What Mortgage Costs Are Tax Deductible? Here’s How Owning a Home Can Save You Money During Tax Time
Homeownership comes with numerous financial responsibilities, but it also offers significant tax benefits. One of the most valuable perks is the ability to deduct certain mortgage costs from your taxable income.
These deductions can save you thousands of dollars annually, making homeownership even more rewarding. Let’s dive into what mortgage costs are tax deductible and explore other ways homeowners can save on their taxes.
Mortgage Interest Deduction
The most substantial tax benefit for homeowners is the mortgage interest deduction. If you’re paying interest on a mortgage for your primary residence or a second home, you can deduct that interest on your tax return. However, there are limits:
For mortgages taken out after December 15, 2017, you can deduct interest on the first $750,000 of mortgage debt ($375,000 if married filing separately).
For mortgages taken out before this date, the limit is $1 million ($500,000 if married filing separately).
Keep in mind, to claim this deduction, you must itemize your deductions rather than taking the standard deduction.
Points Paid on a Mortgage
If you paid points to lower your mortgage interest rate, these costs might also be deductible. Typically, points paid on a new mortgage for your primary home are deductible in the year they’re paid. For refinancing or second-home mortgages, the deduction is usually spread over the loan's term.
Property Taxes
Property taxes are another significant deductible expense for homeowners. Under the State and Local Taxes (SALT) deduction, you can deduct up to $10,000 ($5,000 if married filing separately) for a combination of property taxes and either state and local income taxes or sales taxes.

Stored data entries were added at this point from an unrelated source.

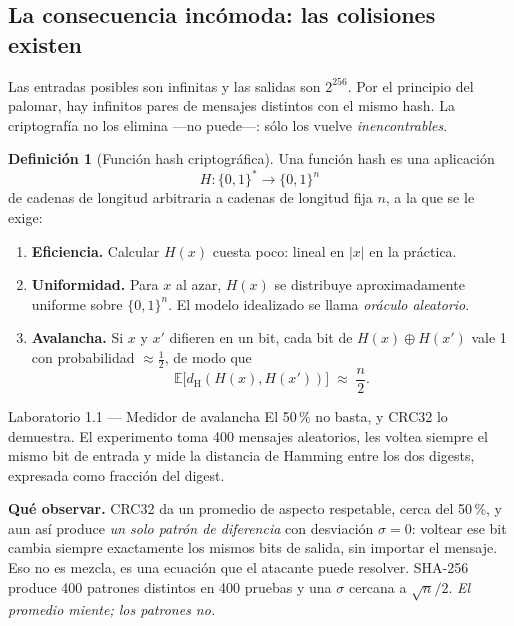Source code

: \documentclass[11pt,a4paper]{article}
\theoremstyle{definition}
\newtheorem{definicion}{Definición}
\theoremstyle{plain}
\theoremstyle{remark}
\newcommand{\bits}{\{0,1\}}
\newcommand{\dH}{d_{\mathrm{H}}}
\begin{document}
\subsection{La consecuencia incómoda: las colisiones existen}

Las entradas posibles son infinitas y las salidas son $2^{256}$. Por el
principio del palomar, hay infinitos pares de mensajes distintos con el mismo
hash. La criptografía no los elimina ---no puede---: sólo los vuelve
\emph{inencontrables}.

\begin{definicion}[Función hash criptográfica]
Una función hash es una aplicación
\[
  H : \bits^{*} \longrightarrow \bits^{n}
\]
de cadenas de longitud arbitraria a cadenas de longitud fija $n$, a la que se le
exige:
\begin{enumerate}[label=(\roman*),leftmargin=2.2em,itemsep=0.2em]
  \item \textbf{Eficiencia.} Calcular $H(x)$ cuesta poco: lineal en $|x|$ en la
    práctica.
  \item \textbf{Uniformidad.} Para $x$ al azar, $H(x)$ se distribuye
    aproximadamente uniforme sobre $\bits^{n}$. El modelo idealizado se llama
    \emph{oráculo aleatorio}.
  \item \textbf{Avalancha.} Si $x$ y $x'$ difieren en un bit, cada bit de
    $H(x)\oplus H(x')$ vale 1 con probabilidad $\approx \tfrac12$, de modo que
    \[
      \mathbb{E}\bigl[\dH(H(x),H(x'))\bigr] \;\approx\; \frac{n}{2}.
    \]
\end{enumerate}
\end{definicion}

\begin{laboratorio}{Laboratorio 1.1 — Medidor de avalancha}
El 50\,\% no basta, y CRC32 lo demuestra. El experimento toma 400 mensajes
aleatorios, les voltea siempre el mismo bit de entrada y mide la distancia de
Hamming entre los dos digests, expresada como fracción del digest.

\textbf{Qué observar.} CRC32 da un promedio de aspecto respetable, cerca del
50\,\%, y aun así produce \emph{un solo patrón de diferencia} con desviación
$\sigma = 0$: voltear ese bit cambia siempre exactamente los mismos bits de
salida, sin importar el mensaje. Eso no es mezcla, es una ecuación que el
atacante puede resolver. SHA-256 produce 400 patrones distintos en 400 pruebas y
una $\sigma$ cercana a $\sqrt{n}/2$. \emph{El promedio miente; los patrones no.}
\end{laboratorio}
\end{document}
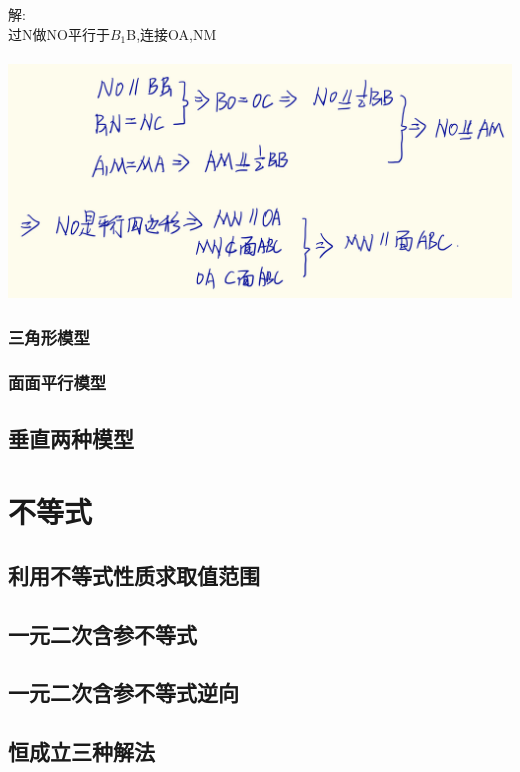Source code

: \documentclass[hyperref, UTF8,11pt,a4paper]{ctexart} %
\begin{document}
解: \\
过N做NO平行于$B_{1}$B,连接OA,NM \\ \\
\includegraphics[width=400pt]  {pic/litijihe/pxsbxdaan2.jpg} \\

\subsubsection{三角形模型}
\subsubsection{面面平行模型}

\subsection{垂直两种模型}

\newpage

\section{不等式}
\subsection{利用不等式性质求取值范围}
\subsection{一元二次含参不等式}
\subsection{一元二次含参不等式逆向}
\subsection{恒成立三种解法}
\end{document}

Private Mortgage Insurance (PMI)
If your down payment was less than 20% and you’re paying private mortgage insurance (PMI), you may be eligible to deduct those premiums. This deduction is income-dependent and begins to phase out for taxpayers with adjusted gross incomes above $100,000 ($50,000 if married filing separately). Note that the availability of this deduction depends on current tax laws, so consult a tax professional to confirm eligibility.
Other Ways Homeowners Save on Taxes
Owning a home offers additional opportunities for tax savings beyond mortgage-related deductions:
Home Office Deduction
If you use part of your home exclusively for business purposes, you may qualify for a home office deduction. This can include a portion of your mortgage interest, property taxes, and utilities based on the percentage of your home used as an office.Energy-Efficient Home Improvements
Installing energy-efficient upgrades like solar panels or energy-efficient windows can qualify you for federal tax credits. The specifics vary depending on the improvement, so keep receipts and consult tax credit guidelines.Capital Gains Exclusion
When you sell your primary residence, you may exclude up to $250,000 ($500,000 for married couples filing jointly) of capital gains from your taxable income, provided you’ve lived in the home for at least two of the last five years.
Homeownership provides more than just a place to live; it’s also a valuable financial tool. By taking advantage of mortgage-related tax deductions and other homeowner tax benefits, you can significantly reduce your tax liability. Always consult a tax professional to ensure you’re maximizing your savings and staying compliant with tax laws.